▶ _Task statement_:
Go through the records, and copy each line in which the string "step" is present.

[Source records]
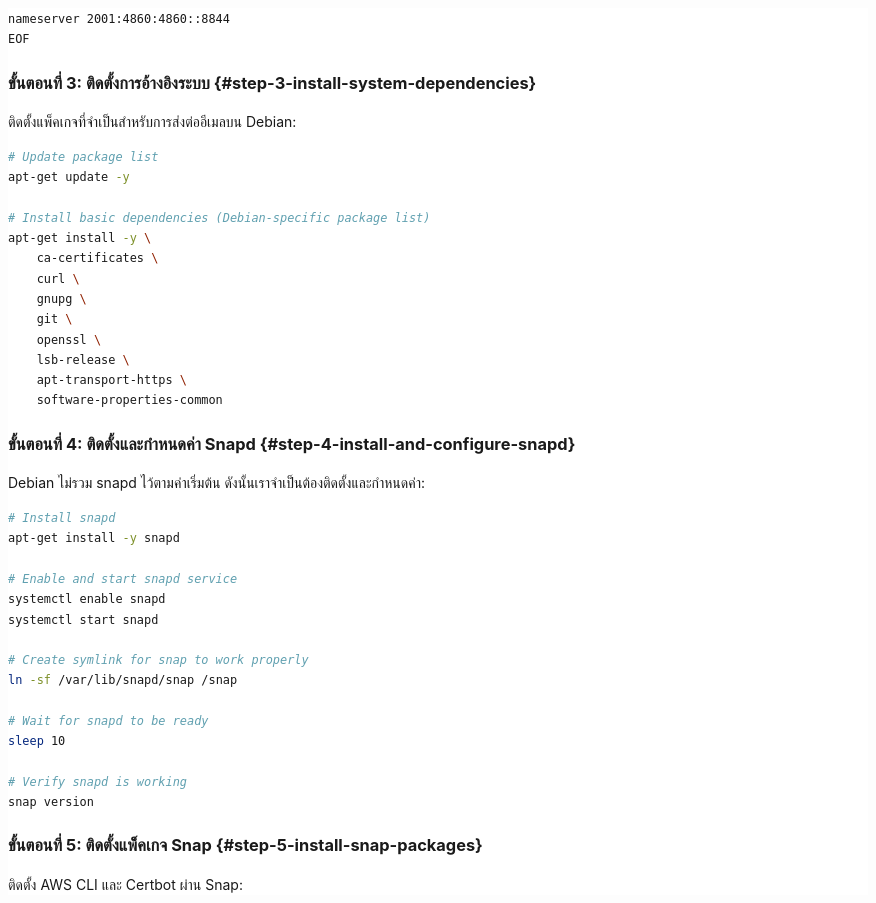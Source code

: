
 ```bash
nameserver 2001:4860:4860::8844
EOF
```

### ขั้นตอนที่ 3: ติดตั้งการอ้างอิงระบบ {#step-3-install-system-dependencies}

ติดตั้งแพ็คเกจที่จำเป็นสำหรับการส่งต่ออีเมลบน Debian:

```bash
# Update package list
apt-get update -y

# Install basic dependencies (Debian-specific package list)
apt-get install -y \
    ca-certificates \
    curl \
    gnupg \
    git \
    openssl \
    lsb-release \
    apt-transport-https \
    software-properties-common
```

### ขั้นตอนที่ 4: ติดตั้งและกำหนดค่า Snapd {#step-4-install-and-configure-snapd}

Debian ไม่รวม snapd ไว้ตามค่าเริ่มต้น ดังนั้นเราจำเป็นต้องติดตั้งและกำหนดค่า:

```bash
# Install snapd
apt-get install -y snapd

# Enable and start snapd service
systemctl enable snapd
systemctl start snapd

# Create symlink for snap to work properly
ln -sf /var/lib/snapd/snap /snap

# Wait for snapd to be ready
sleep 10

# Verify snapd is working
snap version
```

### ขั้นตอนที่ 5: ติดตั้งแพ็คเกจ Snap {#step-5-install-snap-packages}

ติดตั้ง AWS CLI และ Certbot ผ่าน Snap:
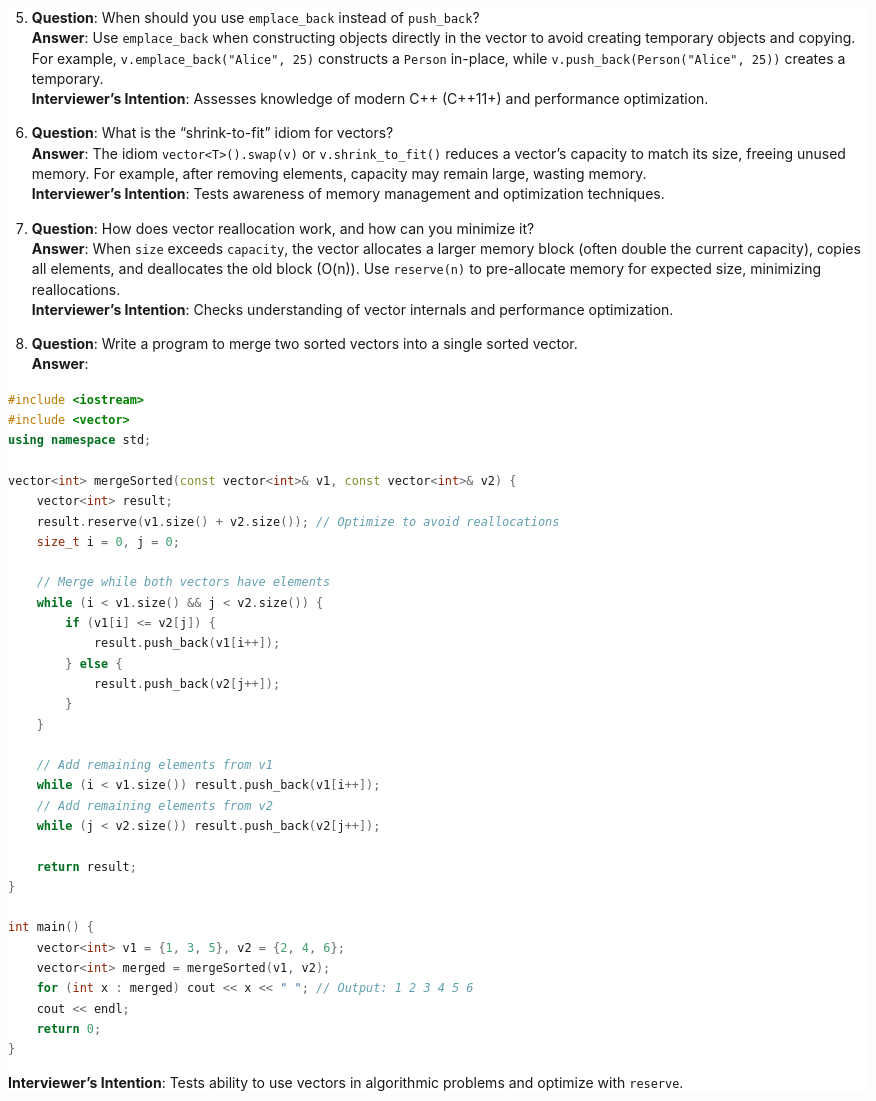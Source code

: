 5. **Question**: When should you use `emplace_back` instead of `push_back`?  
   **Answer**: Use `emplace_back` when constructing objects directly in the vector to avoid creating temporary objects and copying. For example, `v.emplace_back("Alice", 25)` constructs a `Person` in-place, while `v.push_back(Person("Alice", 25))` creates a temporary.  
   **Interviewer’s Intention**: Assesses knowledge of modern C++ (C++11+) and performance optimization.

6. **Question**: What is the “shrink-to-fit” idiom for vectors?  
   **Answer**: The idiom `vector<T>().swap(v)` or `v.shrink_to_fit()` reduces a vector’s capacity to match its size, freeing unused memory. For example, after removing elements, capacity may remain large, wasting memory.  
   **Interviewer’s Intention**: Tests awareness of memory management and optimization techniques.

7. **Question**: How does vector reallocation work, and how can you minimize it?  
   **Answer**: When `size` exceeds `capacity`, the vector allocates a larger memory block (often double the current capacity), copies all elements, and deallocates the old block (O(n)). Use `reserve(n)` to pre-allocate memory for expected size, minimizing reallocations.  
   **Interviewer’s Intention**: Checks understanding of vector internals and performance optimization.

8. **Question**: Write a program to merge two sorted vectors into a single sorted vector.  
   **Answer**:  
```cpp
#include <iostream>
#include <vector>
using namespace std;

vector<int> mergeSorted(const vector<int>& v1, const vector<int>& v2) {
    vector<int> result;
    result.reserve(v1.size() + v2.size()); // Optimize to avoid reallocations
    size_t i = 0, j = 0;

    // Merge while both vectors have elements
    while (i < v1.size() && j < v2.size()) {
        if (v1[i] <= v2[j]) {
            result.push_back(v1[i++]);
        } else {
            result.push_back(v2[j++]);
        }
    }

    // Add remaining elements from v1
    while (i < v1.size()) result.push_back(v1[i++]);
    // Add remaining elements from v2
    while (j < v2.size()) result.push_back(v2[j++]);

    return result;
}

int main() {
    vector<int> v1 = {1, 3, 5}, v2 = {2, 4, 6};
    vector<int> merged = mergeSorted(v1, v2);
    for (int x : merged) cout << x << " "; // Output: 1 2 3 4 5 6
    cout << endl;
    return 0;
}
```
   **Interviewer’s Intention**: Tests ability to use vectors in algorithmic problems and optimize with `reserve`.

▶ _Task response_:
### ขั้นตอนที่ 3: ติดตั้งการอ้างอิงระบบ {#step-3-install-system-dependencies}
### ขั้นตอนที่ 4: ติดตั้งและกำหนดค่า Snapd {#step-4-install-and-configure-snapd}
### ขั้นตอนที่ 5: ติดตั้งแพ็คเกจ Snap {#step-5-install-snap-packages}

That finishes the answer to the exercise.